Rendered images with source text »
■ ■ ■ ■

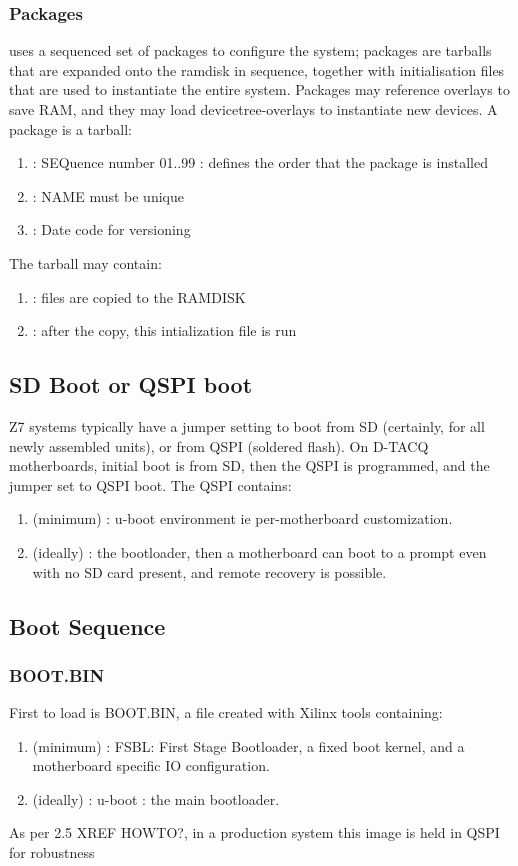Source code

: \documentclass[]{article}
\begin{document}
\subsubsection{Packages}
 uses a sequenced set of packages to configure the system; packages are tarballs that are expanded onto the ramdisk in sequence, together with initialisation files that are used to instantiate the entire system. Packages may reference overlays to save RAM, and they may load devicetree-overlays to instantiate new devices.
A package is a tarball:
\begin{enumerate}
	\item {}	:  SEQuence number 01..99 : defines the order that the package is installed
	\item {}	:  NAME must be unique
	\item {}:   Date code for versioning
\end{enumerate}
The tarball may contain:
\begin{enumerate}
	\item {}   : files are copied to the RAMDISK
	\item {} : after the copy, this intialization file is run
\end{enumerate}

\subsection{SD Boot or QSPI boot}
Z7 systems typically have a jumper setting to boot from SD (certainly, for all newly assembled units), or from QSPI (soldered flash). On D-TACQ motherboards, initial boot is from SD, then the QSPI is programmed, and the jumper set to QSPI boot.
The QSPI contains:
\begin{enumerate}
    \item (minimum) : u-boot environment ie per-motherboard customization.
    \item (ideally) : the bootloader, then a motherboard can boot to a prompt even with no SD card present, and remote recovery is possible.
\end{enumerate}

\subsection{Boot Sequence}

\subsubsection{BOOT.BIN}
First to load is BOOT.BIN, a file created with Xilinx tools containing:
\begin{enumerate}
    \item (minimum) : FSBL: First Stage Bootloader, a fixed boot kernel, and a motherboard specific IO configuration.
    \item (ideally) : u-boot : the main bootloader.
\end{enumerate}
As per 2.5 XREF HOWTO?, in a production system this image is held in QSPI for robustness
\end{document}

■ ■ ■ ■

Each line of the data above needs to be retyped as it is, without any picture.

Source code

: \documentclass[]{article}
\begin{document}
\subsubsection{Packages}
 uses a sequenced set of packages to configure the system; packages are tarballs that are expanded onto the ramdisk in sequence, together with initialisation files that are used to instantiate the entire system. Packages may reference overlays to save RAM, and they may load devicetree-overlays to instantiate new devices.
A package is a tarball:
\begin{enumerate}
	\item {}	:  SEQuence number 01..99 : defines the order that the package is installed
	\item {}	:  NAME must be unique
	\item {}:   Date code for versioning
\end{enumerate}
The tarball may contain:
\begin{enumerate}
	\item {}   : files are copied to the RAMDISK
	\item {} : after the copy, this intialization file is run
\end{enumerate}

\subsection{SD Boot or QSPI boot}
Z7 systems typically have a jumper setting to boot from SD (certainly, for all newly assembled units), or from QSPI (soldered flash). On D-TACQ motherboards, initial boot is from SD, then the QSPI is programmed, and the jumper set to QSPI boot.
The QSPI contains:
\begin{enumerate}
    \item (minimum) : u-boot environment ie per-motherboard customization.
    \item (ideally) : the bootloader, then a motherboard can boot to a prompt even with no SD card present, and remote recovery is possible.
\end{enumerate}

\subsection{Boot Sequence}

\subsubsection{BOOT.BIN}
First to load is BOOT.BIN, a file created with Xilinx tools containing:
\begin{enumerate}
    \item (minimum) : FSBL: First Stage Bootloader, a fixed boot kernel, and a motherboard specific IO configuration.
    \item (ideally) : u-boot : the main bootloader.
\end{enumerate}
As per 2.5 XREF HOWTO?, in a production system this image is held in QSPI for robustness
\end{document}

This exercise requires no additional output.